Okay, so a little last-minute unexpected drop-by company—-someone I haven’t seen since the dawn of mankind—-got me thinking about this piece I wrote quite a few years back. We might be out of the legos-all-over-the-floor-stage, but the mess? Well, let’s just say it’s better than it used to be and leave it at that...

I love this lady--it looks almost like me with a broom. 'Cept I'd be frowning LOL
I love this lady--it looks almost like me with a broom. 'Cept I'd be frowning LOL

Housekeeping is not my bag. You might never know this, if you didn’t come for a visit. From the curb, my quiet, unassuming abode looks just like any other house around (except that I haven’t mulched or weeded in a year). But step foot inside, and if you’re lucky you might be able to travel two feet before stumbling upon something left in the wrong place and destined to cause you to do a Dick Van Dyke flip over the ottoman right onto your behind.

Dishes are stacked to eyeball level in the kitchen, waiting to be washed once we run out of utensils. In the bedroom, you’ll find piles of unread magazines decorating the perimeter of the unvacuumed carpet. Catalogues that will never be used (but you just never know) rest peacefully in a corner, secure in the knowledge that they are not bound for the recycling bin for at least 6 more months. Half-finished projects lie unattended, detritus of dashed ambitions.

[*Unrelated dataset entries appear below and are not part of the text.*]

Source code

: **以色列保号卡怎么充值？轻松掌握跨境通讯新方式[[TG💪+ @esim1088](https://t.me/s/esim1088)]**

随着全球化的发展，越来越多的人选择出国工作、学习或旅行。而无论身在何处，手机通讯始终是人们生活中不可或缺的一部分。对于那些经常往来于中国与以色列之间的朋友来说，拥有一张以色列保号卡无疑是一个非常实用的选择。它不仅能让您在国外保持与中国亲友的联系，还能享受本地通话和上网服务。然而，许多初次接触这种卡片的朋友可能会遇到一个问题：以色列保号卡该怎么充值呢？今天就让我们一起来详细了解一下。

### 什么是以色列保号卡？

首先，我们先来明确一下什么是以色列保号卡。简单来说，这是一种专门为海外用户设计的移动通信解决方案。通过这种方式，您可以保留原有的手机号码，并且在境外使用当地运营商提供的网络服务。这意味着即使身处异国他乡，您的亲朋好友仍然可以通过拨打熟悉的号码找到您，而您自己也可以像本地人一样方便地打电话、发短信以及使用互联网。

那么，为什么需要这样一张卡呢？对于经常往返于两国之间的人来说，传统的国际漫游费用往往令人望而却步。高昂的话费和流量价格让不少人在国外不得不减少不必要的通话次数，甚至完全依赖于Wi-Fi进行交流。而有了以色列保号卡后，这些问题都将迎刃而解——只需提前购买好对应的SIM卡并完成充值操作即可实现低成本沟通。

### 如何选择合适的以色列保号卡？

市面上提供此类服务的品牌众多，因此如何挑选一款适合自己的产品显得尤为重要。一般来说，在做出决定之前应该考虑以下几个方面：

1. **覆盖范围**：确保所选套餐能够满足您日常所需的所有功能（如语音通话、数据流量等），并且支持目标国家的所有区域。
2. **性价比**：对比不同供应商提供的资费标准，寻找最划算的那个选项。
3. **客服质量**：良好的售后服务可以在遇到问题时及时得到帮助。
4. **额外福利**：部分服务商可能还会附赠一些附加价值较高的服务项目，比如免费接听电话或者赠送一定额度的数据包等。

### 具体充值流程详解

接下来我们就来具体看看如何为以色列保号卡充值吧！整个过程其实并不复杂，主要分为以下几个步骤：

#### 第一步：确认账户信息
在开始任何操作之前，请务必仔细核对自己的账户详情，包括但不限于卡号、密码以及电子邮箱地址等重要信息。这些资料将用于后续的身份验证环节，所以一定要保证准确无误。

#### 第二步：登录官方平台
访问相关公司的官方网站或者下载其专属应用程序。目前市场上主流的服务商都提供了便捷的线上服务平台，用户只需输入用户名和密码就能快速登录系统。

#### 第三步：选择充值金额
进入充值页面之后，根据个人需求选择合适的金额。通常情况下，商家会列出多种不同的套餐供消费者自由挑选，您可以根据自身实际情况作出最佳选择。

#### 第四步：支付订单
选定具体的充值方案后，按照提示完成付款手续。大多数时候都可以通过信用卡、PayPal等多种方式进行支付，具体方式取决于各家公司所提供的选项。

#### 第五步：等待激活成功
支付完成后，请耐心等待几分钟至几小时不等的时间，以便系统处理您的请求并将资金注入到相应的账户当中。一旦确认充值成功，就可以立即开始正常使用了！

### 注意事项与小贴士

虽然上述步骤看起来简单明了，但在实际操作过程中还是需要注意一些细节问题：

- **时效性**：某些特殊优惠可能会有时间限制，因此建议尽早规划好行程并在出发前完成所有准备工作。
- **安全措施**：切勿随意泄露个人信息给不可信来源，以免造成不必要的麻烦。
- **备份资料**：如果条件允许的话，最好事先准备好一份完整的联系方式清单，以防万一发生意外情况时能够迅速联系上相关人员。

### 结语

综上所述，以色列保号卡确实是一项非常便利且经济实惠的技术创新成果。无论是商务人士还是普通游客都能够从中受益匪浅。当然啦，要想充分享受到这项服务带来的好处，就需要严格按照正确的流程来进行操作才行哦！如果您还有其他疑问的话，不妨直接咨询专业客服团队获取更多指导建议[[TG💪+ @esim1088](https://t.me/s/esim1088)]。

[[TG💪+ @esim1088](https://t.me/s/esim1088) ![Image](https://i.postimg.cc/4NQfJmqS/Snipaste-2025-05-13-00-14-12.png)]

Throughout the house at any given time you are likely to find strewn about the floor: backpacks, lunchboxes (day-old leftovers intact therein), pens and pencils, dirty socks and undies (always turned inside out), hair elastics, twisted beyond repair, mangled dog toys, heel-piercing lego bits, and the occasional spot of parrot doo doo (lucky for us, our bird has projectile capabilities).

To my great relief, my house has not gotten this disastrous. Yet.
To my great relief, my house has not gotten this disastrous. Yet.

For some reason I have found over the years that just when I think I’m gonna grab the bull by the horns and make something of my mess, it all just seems to snowball further out of control. Carpe diem, schmiem. With 3 kids, 2 dogs, a cat, a parrot, and the commensurate tumbleweeds of fur, feathers and food that migrate across my floor, I’m lucky that I’m not raising a family of asthmatics by now. So let me just warn you right off the bat: you cannot eat off of these floors. Unless you’re looking to get pinworms or something.

This non-neatnik problem has weighed heavily on my mind for a while. I think I hit an all-time low several years ago when I contemplated entering a contest on a national television show: Why I need The View to Come Help Me Clean Up and Organize My House. When you think about it, you’ve gotta be feeling a bit desperate about things to resort to a contest in the first place. To then shamelessly videotape your mess of a house in the hopes that you are chosen, so that the entire nation can then see your untidy ways, is really rather pathetic. But honey, this little lemming (or is that salmon?) is not swimming successfully against the tide.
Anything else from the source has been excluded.